Task statement: Pull every line holding the word "value" from the data below and copy it.

Source material:
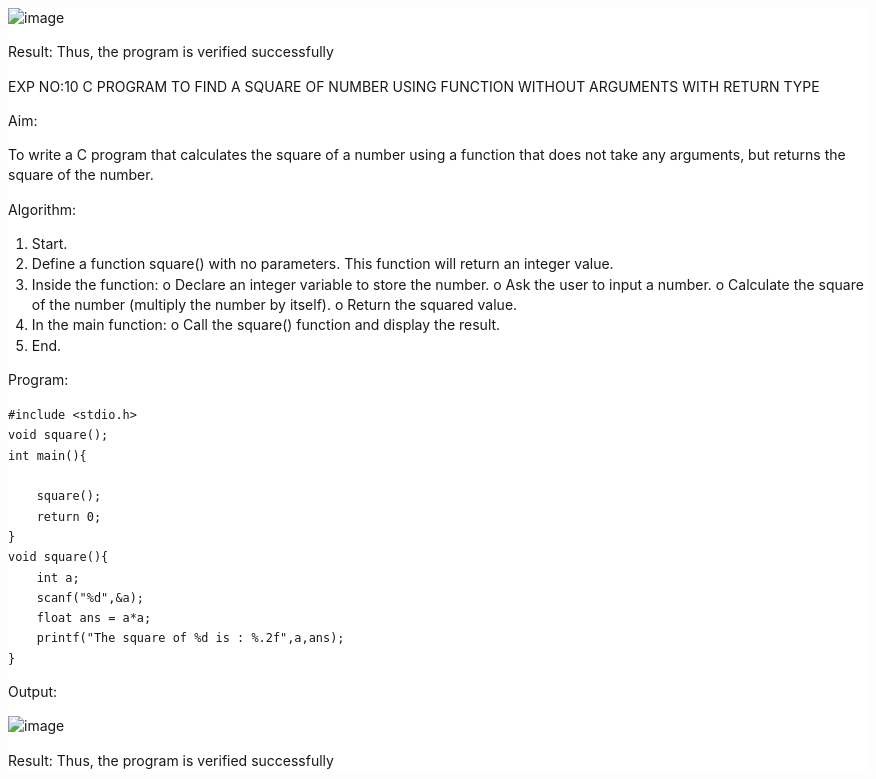 ![image](https://github.com/user-attachments/assets/e59e9df0-617a-4b64-9dba-ac6f6767946e)

Result:
Thus, the program is verified successfully

EXP NO:10 C PROGRAM TO FIND A SQUARE  OF NUMBER USING FUNCTION WITHOUT ARGUMENTS WITH RETURN TYPE

Aim:

To write a C program that calculates the square of a number using a function that does not take any arguments, but returns the square of the number.

Algorithm:

1.	Start.
2.	Define a function square() with no parameters. This function will return an integer value.
3.	Inside the function:
o	Declare an integer variable to store the number.
o	Ask the user to input a number.
o	Calculate the square of the number (multiply the number by itself).
o	Return the squared value.
4.	In the main function:
o	Call the square() function and display the result.
5.	End.

Program:
```
#include <stdio.h>
void square();
int main(){
    
    square();
    return 0;
}
void square(){
    int a;
    scanf("%d",&a);
    float ans = a*a;
    printf("The square of %d is : %.2f",a,ans);
}
```
Output:

![image](https://github.com/user-attachments/assets/ed5fe4e2-ce15-41a7-882b-ca8eceb1f294)

Result:
Thus, the program is verified successfully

Task result:
2.	Define a function square() with no parameters. This function will return an integer value.
o	Return the squared value.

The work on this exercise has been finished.